■ WHAT NEEDS TO BE DONE
Copy every line from the material below that holds "want".

■ LISTED ENTRIES
==================================================

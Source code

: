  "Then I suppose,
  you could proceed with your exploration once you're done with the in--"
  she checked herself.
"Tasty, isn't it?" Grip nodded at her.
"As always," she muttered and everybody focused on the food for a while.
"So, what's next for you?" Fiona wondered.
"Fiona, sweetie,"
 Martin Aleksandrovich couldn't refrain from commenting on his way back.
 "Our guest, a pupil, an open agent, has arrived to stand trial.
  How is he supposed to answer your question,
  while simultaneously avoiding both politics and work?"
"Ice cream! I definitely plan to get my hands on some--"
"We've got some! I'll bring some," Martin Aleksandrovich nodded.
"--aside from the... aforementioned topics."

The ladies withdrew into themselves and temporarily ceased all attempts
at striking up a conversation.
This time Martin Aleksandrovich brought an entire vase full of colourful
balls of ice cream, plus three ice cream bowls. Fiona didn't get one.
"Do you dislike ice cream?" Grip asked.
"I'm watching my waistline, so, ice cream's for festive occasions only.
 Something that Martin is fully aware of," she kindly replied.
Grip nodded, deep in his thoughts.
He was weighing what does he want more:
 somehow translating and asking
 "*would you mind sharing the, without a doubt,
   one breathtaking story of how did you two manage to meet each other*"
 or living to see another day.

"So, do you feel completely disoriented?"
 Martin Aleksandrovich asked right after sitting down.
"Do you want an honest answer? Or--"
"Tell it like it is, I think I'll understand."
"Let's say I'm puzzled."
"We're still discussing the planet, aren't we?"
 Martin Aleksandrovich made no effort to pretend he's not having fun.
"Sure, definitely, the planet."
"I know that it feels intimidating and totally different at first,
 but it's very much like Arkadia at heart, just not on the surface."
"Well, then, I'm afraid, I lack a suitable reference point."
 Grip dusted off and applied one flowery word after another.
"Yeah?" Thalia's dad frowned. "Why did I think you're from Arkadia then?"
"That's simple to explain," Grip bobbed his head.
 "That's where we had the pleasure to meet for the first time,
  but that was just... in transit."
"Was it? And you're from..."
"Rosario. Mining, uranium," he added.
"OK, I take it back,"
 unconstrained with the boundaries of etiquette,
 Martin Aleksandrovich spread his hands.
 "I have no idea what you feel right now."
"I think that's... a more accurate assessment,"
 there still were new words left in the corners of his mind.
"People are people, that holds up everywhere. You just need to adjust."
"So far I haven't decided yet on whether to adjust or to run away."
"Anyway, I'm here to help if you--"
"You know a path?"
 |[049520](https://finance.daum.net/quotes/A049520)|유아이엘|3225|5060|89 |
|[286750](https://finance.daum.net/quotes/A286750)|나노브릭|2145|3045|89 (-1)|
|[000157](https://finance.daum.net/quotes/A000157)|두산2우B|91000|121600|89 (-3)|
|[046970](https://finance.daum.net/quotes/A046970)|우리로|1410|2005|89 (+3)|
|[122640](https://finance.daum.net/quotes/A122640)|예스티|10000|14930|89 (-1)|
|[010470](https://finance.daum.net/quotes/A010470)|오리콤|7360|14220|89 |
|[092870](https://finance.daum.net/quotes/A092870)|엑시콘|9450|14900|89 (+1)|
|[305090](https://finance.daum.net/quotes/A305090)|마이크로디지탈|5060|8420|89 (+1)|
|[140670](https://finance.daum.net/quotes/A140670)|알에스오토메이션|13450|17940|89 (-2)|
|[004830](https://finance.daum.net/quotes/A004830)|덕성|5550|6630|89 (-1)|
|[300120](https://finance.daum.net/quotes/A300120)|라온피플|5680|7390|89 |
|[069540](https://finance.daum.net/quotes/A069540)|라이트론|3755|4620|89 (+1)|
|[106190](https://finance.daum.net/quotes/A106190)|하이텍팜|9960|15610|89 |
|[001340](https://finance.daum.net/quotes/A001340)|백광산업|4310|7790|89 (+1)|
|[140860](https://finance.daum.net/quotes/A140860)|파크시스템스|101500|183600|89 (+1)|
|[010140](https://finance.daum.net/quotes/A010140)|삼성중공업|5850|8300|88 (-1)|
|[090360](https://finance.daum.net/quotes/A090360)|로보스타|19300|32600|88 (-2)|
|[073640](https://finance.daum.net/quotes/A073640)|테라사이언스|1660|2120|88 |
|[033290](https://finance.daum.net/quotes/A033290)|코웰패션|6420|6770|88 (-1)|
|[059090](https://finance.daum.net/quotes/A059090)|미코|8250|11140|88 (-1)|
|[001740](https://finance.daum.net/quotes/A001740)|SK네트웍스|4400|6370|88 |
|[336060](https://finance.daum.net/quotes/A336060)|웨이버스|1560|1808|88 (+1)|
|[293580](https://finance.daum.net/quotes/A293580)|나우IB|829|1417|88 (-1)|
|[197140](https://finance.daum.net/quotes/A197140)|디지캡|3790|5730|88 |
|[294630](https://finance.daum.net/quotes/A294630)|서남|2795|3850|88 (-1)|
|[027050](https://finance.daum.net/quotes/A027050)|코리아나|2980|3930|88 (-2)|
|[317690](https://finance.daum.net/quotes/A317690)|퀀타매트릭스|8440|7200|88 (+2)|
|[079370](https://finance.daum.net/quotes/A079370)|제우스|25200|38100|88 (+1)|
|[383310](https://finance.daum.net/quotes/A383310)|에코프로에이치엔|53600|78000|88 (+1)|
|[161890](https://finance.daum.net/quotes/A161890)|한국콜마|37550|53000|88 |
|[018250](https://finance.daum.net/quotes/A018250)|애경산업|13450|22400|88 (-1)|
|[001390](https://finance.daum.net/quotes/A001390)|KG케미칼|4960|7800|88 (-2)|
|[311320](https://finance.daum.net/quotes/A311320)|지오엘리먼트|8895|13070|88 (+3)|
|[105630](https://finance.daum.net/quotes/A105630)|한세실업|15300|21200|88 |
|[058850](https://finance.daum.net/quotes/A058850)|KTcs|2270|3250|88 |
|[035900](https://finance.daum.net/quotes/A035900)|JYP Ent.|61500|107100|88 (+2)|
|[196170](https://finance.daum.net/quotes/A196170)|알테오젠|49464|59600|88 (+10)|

==================================================

■ WRITTEN SOLUTION
He was weighing what does he want more:
"Do you want an honest answer? Or--"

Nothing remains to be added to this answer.